Your response should be every line from the entries that includes the string "There".

§ **Data excerpts**:
□ □ □ □ □ □ □

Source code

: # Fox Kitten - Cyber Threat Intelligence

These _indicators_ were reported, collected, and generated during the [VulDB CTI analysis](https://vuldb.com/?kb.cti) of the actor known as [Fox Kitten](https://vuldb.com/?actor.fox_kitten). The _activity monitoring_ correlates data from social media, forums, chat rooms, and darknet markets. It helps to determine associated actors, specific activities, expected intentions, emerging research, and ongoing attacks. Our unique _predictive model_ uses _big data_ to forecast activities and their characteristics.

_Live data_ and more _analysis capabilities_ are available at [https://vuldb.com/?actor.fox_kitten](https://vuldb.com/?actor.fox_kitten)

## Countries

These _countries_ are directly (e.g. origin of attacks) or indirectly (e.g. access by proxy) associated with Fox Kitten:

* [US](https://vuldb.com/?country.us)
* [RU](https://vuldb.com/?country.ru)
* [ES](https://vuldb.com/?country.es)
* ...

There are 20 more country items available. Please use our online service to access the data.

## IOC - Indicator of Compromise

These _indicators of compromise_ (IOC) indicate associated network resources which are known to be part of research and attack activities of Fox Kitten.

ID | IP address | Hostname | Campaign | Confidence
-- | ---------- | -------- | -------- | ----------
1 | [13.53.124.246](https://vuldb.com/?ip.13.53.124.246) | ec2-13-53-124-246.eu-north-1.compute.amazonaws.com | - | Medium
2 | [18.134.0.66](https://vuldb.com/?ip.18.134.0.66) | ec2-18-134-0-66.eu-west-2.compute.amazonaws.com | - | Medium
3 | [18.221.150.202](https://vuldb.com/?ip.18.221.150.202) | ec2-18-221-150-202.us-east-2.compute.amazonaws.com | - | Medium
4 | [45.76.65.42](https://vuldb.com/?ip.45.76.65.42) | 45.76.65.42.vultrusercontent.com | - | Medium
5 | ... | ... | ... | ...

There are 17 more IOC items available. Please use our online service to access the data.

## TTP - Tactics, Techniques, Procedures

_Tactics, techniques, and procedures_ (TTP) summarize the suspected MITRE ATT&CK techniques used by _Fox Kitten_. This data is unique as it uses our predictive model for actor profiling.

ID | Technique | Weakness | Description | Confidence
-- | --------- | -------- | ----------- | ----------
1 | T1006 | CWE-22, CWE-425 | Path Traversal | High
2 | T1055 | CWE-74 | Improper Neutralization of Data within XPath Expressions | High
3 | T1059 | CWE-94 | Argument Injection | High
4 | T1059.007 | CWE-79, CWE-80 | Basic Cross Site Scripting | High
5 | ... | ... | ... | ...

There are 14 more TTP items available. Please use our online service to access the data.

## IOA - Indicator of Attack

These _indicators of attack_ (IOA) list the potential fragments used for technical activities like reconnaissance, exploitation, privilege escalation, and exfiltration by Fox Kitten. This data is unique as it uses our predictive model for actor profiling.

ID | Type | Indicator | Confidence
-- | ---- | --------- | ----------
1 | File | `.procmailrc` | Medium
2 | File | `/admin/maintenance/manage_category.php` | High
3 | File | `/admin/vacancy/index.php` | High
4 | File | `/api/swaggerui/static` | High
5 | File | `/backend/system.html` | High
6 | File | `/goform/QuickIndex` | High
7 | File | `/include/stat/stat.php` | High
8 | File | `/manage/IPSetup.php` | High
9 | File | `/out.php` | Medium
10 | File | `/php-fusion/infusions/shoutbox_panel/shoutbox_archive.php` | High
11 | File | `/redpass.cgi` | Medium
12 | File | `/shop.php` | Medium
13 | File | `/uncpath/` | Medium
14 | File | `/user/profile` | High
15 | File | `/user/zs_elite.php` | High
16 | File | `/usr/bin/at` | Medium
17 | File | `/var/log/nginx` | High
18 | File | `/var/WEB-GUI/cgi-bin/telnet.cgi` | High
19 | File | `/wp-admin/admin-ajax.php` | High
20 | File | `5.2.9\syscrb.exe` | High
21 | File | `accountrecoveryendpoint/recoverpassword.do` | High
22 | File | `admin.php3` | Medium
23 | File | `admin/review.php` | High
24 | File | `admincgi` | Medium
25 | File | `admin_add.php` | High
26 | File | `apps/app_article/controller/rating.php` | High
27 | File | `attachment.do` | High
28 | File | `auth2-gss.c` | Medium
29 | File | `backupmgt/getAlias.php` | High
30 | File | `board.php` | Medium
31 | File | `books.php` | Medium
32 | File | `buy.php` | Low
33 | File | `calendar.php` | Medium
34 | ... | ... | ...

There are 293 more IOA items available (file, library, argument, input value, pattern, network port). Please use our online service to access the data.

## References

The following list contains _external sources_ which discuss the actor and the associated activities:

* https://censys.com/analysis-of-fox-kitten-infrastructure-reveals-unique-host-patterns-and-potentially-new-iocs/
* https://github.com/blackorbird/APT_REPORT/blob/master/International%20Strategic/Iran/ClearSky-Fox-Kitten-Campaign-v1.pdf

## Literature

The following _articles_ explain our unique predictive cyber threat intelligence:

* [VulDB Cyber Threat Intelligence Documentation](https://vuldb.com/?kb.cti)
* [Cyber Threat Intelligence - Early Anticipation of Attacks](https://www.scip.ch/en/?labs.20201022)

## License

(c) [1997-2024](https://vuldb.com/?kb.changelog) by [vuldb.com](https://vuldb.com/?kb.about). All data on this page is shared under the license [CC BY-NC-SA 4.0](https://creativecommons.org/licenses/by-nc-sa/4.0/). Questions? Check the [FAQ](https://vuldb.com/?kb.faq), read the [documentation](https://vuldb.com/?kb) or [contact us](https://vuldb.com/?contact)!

□ □ □ □ □ □ □

§ **Response below**:
There are 20 more country items available. Please use our online service to access the data.
There are 17 more IOC items available. Please use our online service to access the data.
There are 14 more TTP items available. Please use our online service to access the data.
There are 293 more IOA items available (file, library, argument, input value, pattern, network port). Please use our online service to access the data.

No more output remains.